— Task prompt —
Repeat the stretch of entries below from the line with "이와 같이 merge 대신 redistribute을 실행하게 됩니다." through the line with "main에서 트리의 출력을 확인하는데 쓰인 함수들이기 때문에 설명을 생략했습니다.". Include both ends and add nothing.

+++ Data to process +++

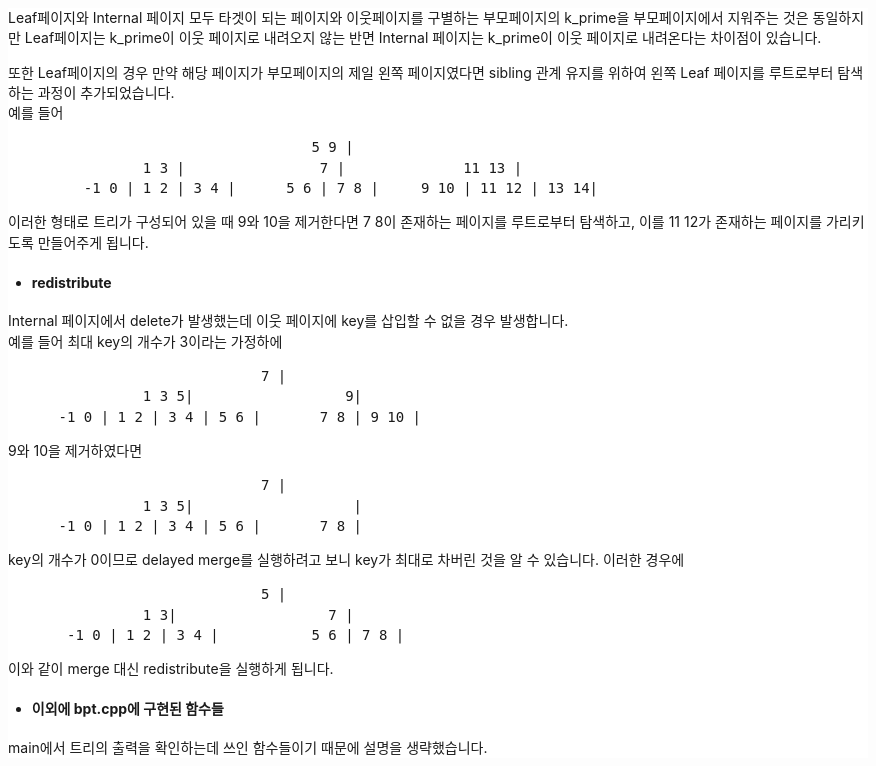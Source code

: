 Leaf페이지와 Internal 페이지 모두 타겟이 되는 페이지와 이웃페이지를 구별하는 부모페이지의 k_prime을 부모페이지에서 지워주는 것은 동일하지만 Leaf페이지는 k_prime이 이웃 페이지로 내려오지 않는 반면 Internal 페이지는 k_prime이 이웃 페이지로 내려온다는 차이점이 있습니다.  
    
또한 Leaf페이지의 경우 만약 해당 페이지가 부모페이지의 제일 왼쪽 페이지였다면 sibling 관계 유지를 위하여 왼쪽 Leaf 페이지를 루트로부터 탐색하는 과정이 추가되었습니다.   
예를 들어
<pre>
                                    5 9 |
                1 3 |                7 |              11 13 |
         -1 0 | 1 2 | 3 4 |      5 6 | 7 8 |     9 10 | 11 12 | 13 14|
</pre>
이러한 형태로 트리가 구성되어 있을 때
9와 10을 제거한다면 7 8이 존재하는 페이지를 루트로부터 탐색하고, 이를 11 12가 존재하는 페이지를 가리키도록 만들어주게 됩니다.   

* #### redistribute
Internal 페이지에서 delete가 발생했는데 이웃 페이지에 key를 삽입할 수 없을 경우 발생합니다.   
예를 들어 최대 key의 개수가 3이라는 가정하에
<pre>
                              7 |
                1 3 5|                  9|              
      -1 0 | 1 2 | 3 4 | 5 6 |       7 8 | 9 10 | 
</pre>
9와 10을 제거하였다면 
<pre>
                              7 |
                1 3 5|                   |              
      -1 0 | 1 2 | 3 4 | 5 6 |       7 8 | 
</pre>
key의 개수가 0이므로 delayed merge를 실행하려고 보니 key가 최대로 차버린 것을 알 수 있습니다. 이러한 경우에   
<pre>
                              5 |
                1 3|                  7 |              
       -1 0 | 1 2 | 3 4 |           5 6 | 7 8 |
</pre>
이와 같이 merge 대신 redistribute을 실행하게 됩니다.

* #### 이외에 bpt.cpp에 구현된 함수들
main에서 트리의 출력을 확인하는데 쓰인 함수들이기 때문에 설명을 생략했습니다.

+++
+++ Data to process +++

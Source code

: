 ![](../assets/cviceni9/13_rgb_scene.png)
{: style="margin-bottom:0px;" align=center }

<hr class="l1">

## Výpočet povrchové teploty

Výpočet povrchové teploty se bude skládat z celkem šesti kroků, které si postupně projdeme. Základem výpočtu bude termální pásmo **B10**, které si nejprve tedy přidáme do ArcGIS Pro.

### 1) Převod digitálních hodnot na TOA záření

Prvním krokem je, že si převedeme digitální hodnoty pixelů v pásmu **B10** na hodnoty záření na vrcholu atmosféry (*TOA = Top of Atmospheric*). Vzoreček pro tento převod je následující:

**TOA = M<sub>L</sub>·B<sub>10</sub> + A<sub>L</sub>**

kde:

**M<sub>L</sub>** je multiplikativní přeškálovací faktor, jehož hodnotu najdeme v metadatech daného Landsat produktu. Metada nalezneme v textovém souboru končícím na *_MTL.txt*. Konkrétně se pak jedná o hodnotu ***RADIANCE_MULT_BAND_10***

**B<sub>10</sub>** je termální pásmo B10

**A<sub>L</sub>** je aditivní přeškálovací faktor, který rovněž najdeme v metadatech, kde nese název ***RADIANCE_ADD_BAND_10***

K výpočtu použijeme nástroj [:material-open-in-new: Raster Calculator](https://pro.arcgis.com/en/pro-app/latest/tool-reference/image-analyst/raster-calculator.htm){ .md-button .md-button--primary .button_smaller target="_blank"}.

+++
+++ Data to process +++

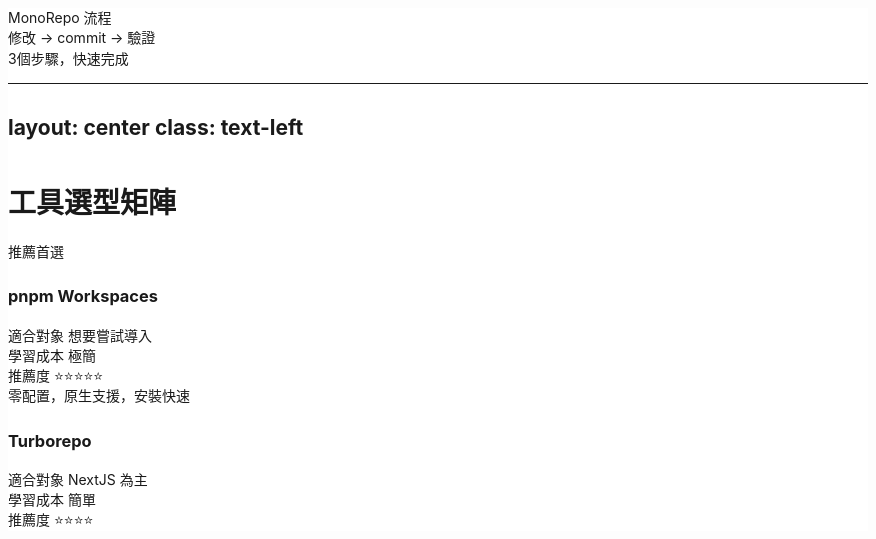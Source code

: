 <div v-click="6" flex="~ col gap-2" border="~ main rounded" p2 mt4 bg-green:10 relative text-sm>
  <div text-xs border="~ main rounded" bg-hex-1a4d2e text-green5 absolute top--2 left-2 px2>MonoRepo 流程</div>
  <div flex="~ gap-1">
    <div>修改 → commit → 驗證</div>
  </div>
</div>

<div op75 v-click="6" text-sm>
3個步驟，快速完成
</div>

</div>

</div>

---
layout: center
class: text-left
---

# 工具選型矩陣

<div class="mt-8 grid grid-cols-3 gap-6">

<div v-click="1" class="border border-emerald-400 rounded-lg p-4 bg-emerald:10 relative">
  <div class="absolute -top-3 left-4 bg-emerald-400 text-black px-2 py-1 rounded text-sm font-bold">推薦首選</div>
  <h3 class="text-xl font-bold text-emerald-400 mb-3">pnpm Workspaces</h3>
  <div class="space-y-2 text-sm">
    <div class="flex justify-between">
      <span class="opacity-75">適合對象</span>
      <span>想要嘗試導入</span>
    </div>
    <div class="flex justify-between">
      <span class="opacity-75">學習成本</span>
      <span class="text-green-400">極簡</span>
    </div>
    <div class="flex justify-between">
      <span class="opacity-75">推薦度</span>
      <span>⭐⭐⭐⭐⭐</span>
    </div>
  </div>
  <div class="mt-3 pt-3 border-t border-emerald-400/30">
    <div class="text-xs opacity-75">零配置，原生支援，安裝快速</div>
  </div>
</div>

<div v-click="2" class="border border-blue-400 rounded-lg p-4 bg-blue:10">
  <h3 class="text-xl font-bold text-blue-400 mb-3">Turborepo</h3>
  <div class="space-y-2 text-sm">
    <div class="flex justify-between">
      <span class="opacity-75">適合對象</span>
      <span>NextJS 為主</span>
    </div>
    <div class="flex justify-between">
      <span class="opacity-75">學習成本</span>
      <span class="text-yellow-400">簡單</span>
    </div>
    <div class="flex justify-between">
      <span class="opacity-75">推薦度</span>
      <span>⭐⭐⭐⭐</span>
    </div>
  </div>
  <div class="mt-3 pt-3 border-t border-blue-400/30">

+++

— Your solution —
이와 같이 merge 대신 redistribute을 실행하게 됩니다.

* #### 이외에 bpt.cpp에 구현된 함수들
main에서 트리의 출력을 확인하는데 쓰인 함수들이기 때문에 설명을 생략했습니다.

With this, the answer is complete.